See commit 6a22d52, commit e9ab2ed, commit 454ea2e, commit 0bff526, commit 29e2016, commit fe86c3b, commit c39b02a, commit 2cf489a, commit 6d68e6a (20 Aug 2018), commit ceab693 (12 Jul 2018) by Derrick Stolee (derrickstolee).
(Merged by Junio C Hamano -- gitster -- in commit 49f210f, 17 Sep 2018)

pack-objects: consider packs in multi-pack-index

When running 'git pack-objects --local', we want to avoid packing objects that are in an alternate.
Currently, we check for these objects using the packed_git_mru list, which excludes the pack-files covered by a multi-pack-index.

There is a new setting:

core.multiPackIndex::

Use the multi-pack-index file to track multiple packfiles using a single index.

And that multi-pack index is explained here and in Documentation/technical/multi-pack-index.txt:

Multi-Pack-Index (MIDX) Design Notes

The Git object directory contains a 'pack' directory containing:

  • packfiles (with suffix ".pack") and
  • pack-indexes (with suffix ".idx").

The pack-indexes provide a way to lookup objects and navigate to their offset within the pack, but these must come in pairs with the packfiles.
This pairing depends on the file names, as the pack-index differs only in suffix with its pack-file.

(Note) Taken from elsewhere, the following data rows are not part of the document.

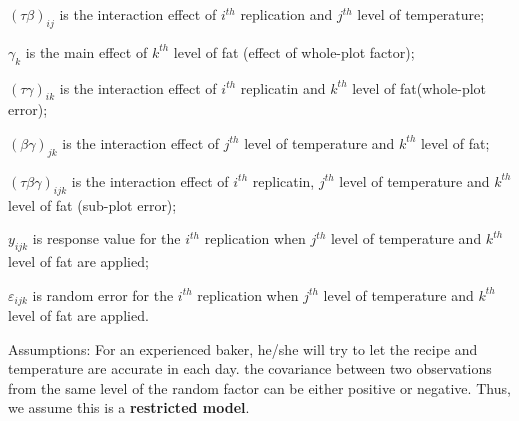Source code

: \documentclass[12pt,]{article}
\begin{document}
\((\tau\beta)_{ij}\) is the interaction effect of \(i^{th}\) replication
and \(j^{th}\) level of temperature;

\(\gamma_{k}\) is the main effect of \(k^{th}\) level of fat (effect of
whole-plot factor);

\((\tau\gamma)_{ik}\) is the interaction effect of \(i^{th}\) replicatin
and \(k^{th}\) level of fat(whole-plot error);

\((\beta\gamma)_{jk}\) is the interaction effect of \(j^{th}\) level of
temperature and \(k^{th}\) level of fat;

\((\tau\beta\gamma)_{ijk}\) is the interaction effect of \(i^{th}\)
replicatin, \(j^{th}\) level of temperature and \(k^{th}\) level of fat
(sub-plot error);

\(y_{ijk}\) is response value for the \(i^{th}\) replication when
\(j^{th}\) level of temperature and \(k^{th}\) level of fat are applied;

\(\varepsilon_{ijk}\) is random error for the \(i^{th}\) replication
when \(j^{th}\) level of temperature and \(k^{th}\) level of fat are
applied.

Assumptions: For an experienced baker, he/she will try to let the recipe
and temperature are accurate in each day. the covariance between two
observations from the same level of the random factor can be either
positive or negative. Thus, we assume this is a \textbf{restricted
model}.
\end{document}
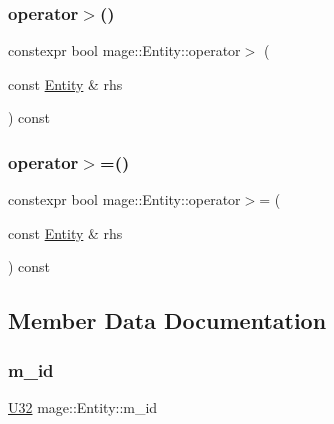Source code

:\mbox{\label{classmage_1_1_entity_a1c37b19e65cef365024d56224c553a60}} 
\subsubsection{\texorpdfstring{operator$>$()}{operator>()}}
{\footnotesize\ttfamily constexpr bool mage\+::\+Entity\+::operator$>$ (\begin{DoxyParamCaption}\item[{const \mbox{\hyperlink{classmage_1_1_entity}{Entity}} \&}]{rhs }\end{DoxyParamCaption}) const\hspace{0.3cm}{\ttfamily [noexcept]}}

\mbox{\label{classmage_1_1_entity_a6e7e96380255e53230ad1d180c6fc37a}} 
\subsubsection{\texorpdfstring{operator$>$=()}{operator>=()}}
{\footnotesize\ttfamily constexpr bool mage\+::\+Entity\+::operator$>$= (\begin{DoxyParamCaption}\item[{const \mbox{\hyperlink{classmage_1_1_entity}{Entity}} \&}]{rhs }\end{DoxyParamCaption}) const\hspace{0.3cm}{\ttfamily [noexcept]}}



\subsection{Member Data Documentation}
\mbox{\label{classmage_1_1_entity_a7e312e01da6d5d1e3ba7e18765bde9bc}} 
\subsubsection{\texorpdfstring{m\+\_\+id}{m\_id}}
{\footnotesize\ttfamily \mbox{\hyperlink{namespacemage_aa5d6eaabaac3cdd01873d6a3d27e90f3}{U32}} mage\+::\+Entity\+::m\+\_\+id\hspace{0.3cm}{\ttfamily [private]}}

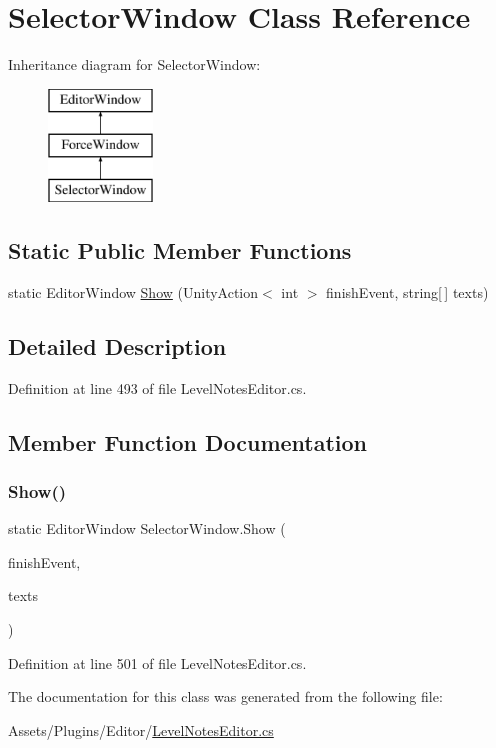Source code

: \hypertarget{class_selector_window}{}\section{Selector\+Window Class Reference}
\label{class_selector_window}
Inheritance diagram for Selector\+Window\+:\begin{figure}[H]
\begin{center}
\leavevmode
\includegraphics[height=3.000000cm]{class_selector_window}
\end{center}
\end{figure}
\subsection*{Static Public Member Functions}
\begin{DoxyCompactItemize}
\item 
static Editor\+Window \mbox{\hyperlink{class_selector_window_af77885c8fe0b7fe9b0069baa8cd7329a}{Show}} (Unity\+Action$<$ int $>$ finish\+Event, string\mbox{[}$\,$\mbox{]} texts)
\end{DoxyCompactItemize}


\subsection{Detailed Description}


Definition at line 493 of file Level\+Notes\+Editor.\+cs.



\subsection{Member Function Documentation}
\mbox{\label{class_selector_window_af77885c8fe0b7fe9b0069baa8cd7329a}} 
\subsubsection{\texorpdfstring{Show()}{Show()}}
{\footnotesize\ttfamily static Editor\+Window Selector\+Window.\+Show (\begin{DoxyParamCaption}\item[{Unity\+Action$<$ int $>$}]{finish\+Event,  }\item[{string \mbox{[}$\,$\mbox{]}}]{texts }\end{DoxyParamCaption})\hspace{0.3cm}{\ttfamily [static]}}



Definition at line 501 of file Level\+Notes\+Editor.\+cs.



The documentation for this class was generated from the following file\+:\begin{DoxyCompactItemize}
\item 
Assets/\+Plugins/\+Editor/\mbox{\hyperlink{_level_notes_editor_8cs}{Level\+Notes\+Editor.\+cs}}\end{DoxyCompactItemize}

While the pack-indexes provide fast lookup per packfile, this performance degrades as the number of packfiles increases, because abbreviations need to inspect every packfile and we are more likely to have a miss on our most-recently-used packfile.

For some large repositories, repacking into a single packfile is not feasible due to storage space or excessive repack times.

The multi-pack-index (MIDX for short) stores a list of objects and their offsets into multiple packfiles.
It contains:

  • A list of packfile names.
  • A sorted list of object IDs.
  • A list of metadata for the ith object ID including:
  • A value j referring to the jth packfile.
  • An offset within the jth packfile for the object.
  • If large offsets are required, we use another list of large offsets similar to version 2 pack-indexes.

Thus, we can provide O(log N) lookup time for any number of packfiles.


Git 2.23 (Q3 2019) adds two commands, with "git multi-pack-index" learning the expire and repack subcommands.

See commit 3612c23 (01 Jul 2019), and commit b526d8c, commit 10bfa3f, commit d274331, commit ce1e4a1, commit 2af890b, commit 19575c7, commit d01bf2e, commit dba6175, commit cff9711, commit 81efa16, commit 8434e85 (10 Jun 2019) by Derrick Stolee (derrickstolee).
Helped-by: Johannes Schindelin (dscho).
(Merged by Junio C Hamano -- gitster -- in commit 4308d81, 19 Jul 2019)

multi-pack-index: prepare for/implement 'expire' subcommand

The multi-pack-index tracks objects in a collection of pack-files.
Only one copy of each object is indexed, using the modified time of the pack-files to determine tie-breakers.
It is possible to have a pack-file with no referenced objects because all objects have a duplicate in a newer pack-file.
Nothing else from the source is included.